Au bout d'un certain temps, le ciel bleu prend une couleur sombre et la lumière du soleil disparaît derrière d'épais nuages noirs. Je regarde tout ça avec inquiétude, il ne pleut pas dans les villes sous coupoles. Mais mes compagnons de route n'ont pas l'air inquiet, ce qui me rassure. En revanche, ils avancent plus vite et entrent dans la forêt, à l'abri des arbres. Une goutte s'écrase soudain sur ma main, suivie de centaines d'autres arrêtées par les branches au-dessus de nos têtes. Je mets quelques instants à observer ce qu'il se passe d'un air émerveillé, puis je me mets à rire. J'ouvre grand les bras et tourne sur moi-même sous le déluge qui se déverse du ciel. Au bout d'un moment, j'entends Abiya m'appeler et me dire de la rejoindre. Son frère part non loin de là et va se cacher derrière des arbres à proximité. Je comprends soudain ce qu'ils font lorsqu'elle ôte ses couches de vêtements chauds et les accroche sur une branche. Puis elle se rince le corps avec énergie, faisant partir toute la crasse qui s'est accumulée sur nous les derniers jours. Évidemment, cela fait déjà quelques temps que nous marchons, et à part notre baignade dans le ruisseau nous n'avons pas eu l'occasion de nous laver. La pluie est si forte qu'elle peut servir de douche. Alors je l'imite en grelottant, n'appréciant pas vraiment ce moment glacial. Après tout, mon corps est en train de redevenir comme « avant », avant mon engagement chez les effacés. Avant les bons petits plats de la cantine. Alors plus rien ne me protège du froid maintenant.

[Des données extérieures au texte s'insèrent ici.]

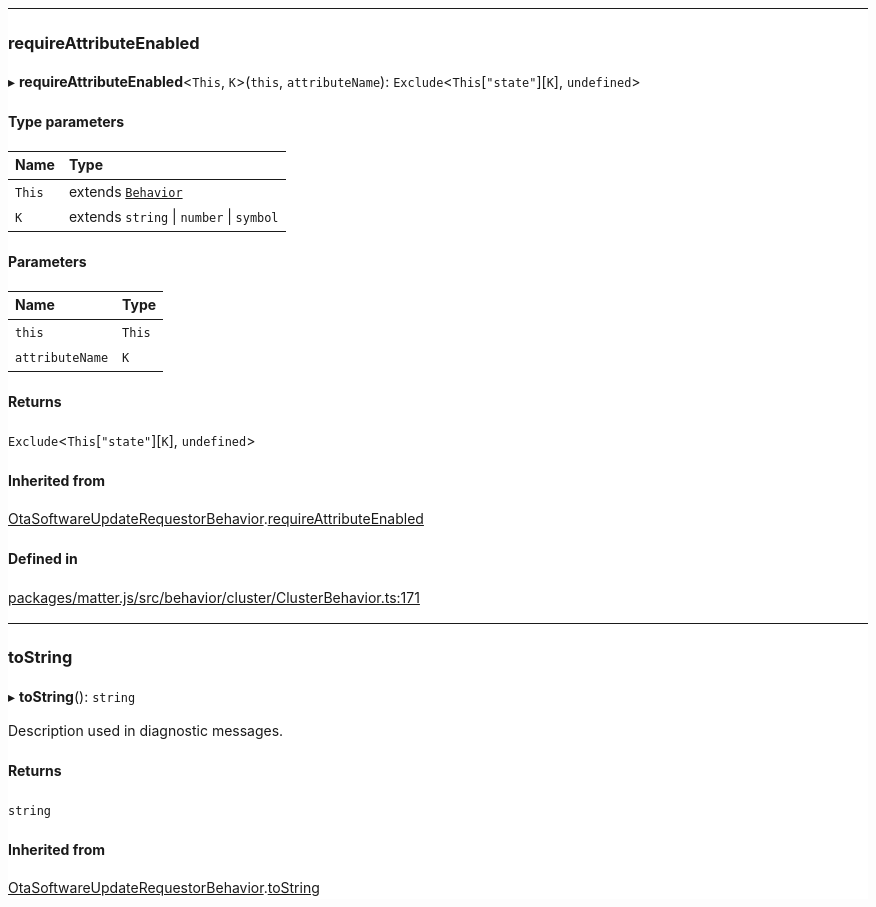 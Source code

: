 ___

### requireAttributeEnabled

▸ **requireAttributeEnabled**\<`This`, `K`\>(`this`, `attributeName`): `Exclude`\<`This`[``"state"``][`K`], `undefined`\>

#### Type parameters

| Name | Type |
| :------ | :------ |
| `This` | extends [`Behavior`](behavior_export.Behavior-1.md) |
| `K` | extends `string` \| `number` \| `symbol` |

#### Parameters

| Name | Type |
| :------ | :------ |
| `this` | `This` |
| `attributeName` | `K` |

#### Returns

`Exclude`\<`This`[``"state"``][`K`], `undefined`\>

#### Inherited from

[OtaSoftwareUpdateRequestorBehavior](../interfaces/behavior_definitions_ota_software_update_requestor_export.OtaSoftwareUpdateRequestorBehavior-1.md).[requireAttributeEnabled](../interfaces/behavior_definitions_ota_software_update_requestor_export.OtaSoftwareUpdateRequestorBehavior-1.md#requireattributeenabled)

#### Defined in

[packages/matter.js/src/behavior/cluster/ClusterBehavior.ts:171](https://github.com/project-chip/matter.js/blob/0c058ae17fdba4c0b89b8b13c309011d51782299/packages/matter.js/src/behavior/cluster/ClusterBehavior.ts#L171)

___

### toString

▸ **toString**(): `string`

Description used in diagnostic messages.

#### Returns

`string`

#### Inherited from

[OtaSoftwareUpdateRequestorBehavior](../interfaces/behavior_definitions_ota_software_update_requestor_export.OtaSoftwareUpdateRequestorBehavior-1.md).[toString](../interfaces/behavior_definitions_ota_software_update_requestor_export.OtaSoftwareUpdateRequestorBehavior-1.md#tostring)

Quand nous avons terminé et que la pluie a un peu cessé, nous partons nous réfugier sous un aplomb rocheux pour sécher petit à petit, devant un feu fait à la va vite. Tequoa garde une sorte de petite liasse de feuilles à feu à sa ceinture, ce que je trouve très utile pour le coup. Je regarde les gouttes tomber devant nous et s'écraser sur la terre boueuse. De grandes flaques jonchent le sol et les plantes sont en mouvement à cause des gouttes qui les font ployer.

– Tu n'as jamais vu de pluie, n'est-ce pas ?

La voix d'Abiya me sort soudainement de ma contemplation.

– Non. La coupole empêche la pluie et le vent de passer.

Elle reste silencieuse pendant plusieurs minutes, comme perdue dans ses pensées.

– Qui est le garçon qui t'a aidé à sortir ? C'était évident que vous étiez de mèche.

Je frémis à ces mots. Sans doute parce que mes sauveurs pourraient être exécutés pour traîtrise si quelqu'un apprend ce qu'ils ont fait pour m'aider. Or, je ne serai pas là pour leur rendre la pareille si une telle chose se produisait, je ne suis même pas sûre de les revoir un jour.

– Ne t'en fais pas. Je l'ai remarqué uniquement parce-que ça faisait déjà quelques jours qu'on t'observait. Alors, c'est qui ? Ton fiancé ? Plaisante l'adolescente avec un sourire narquois.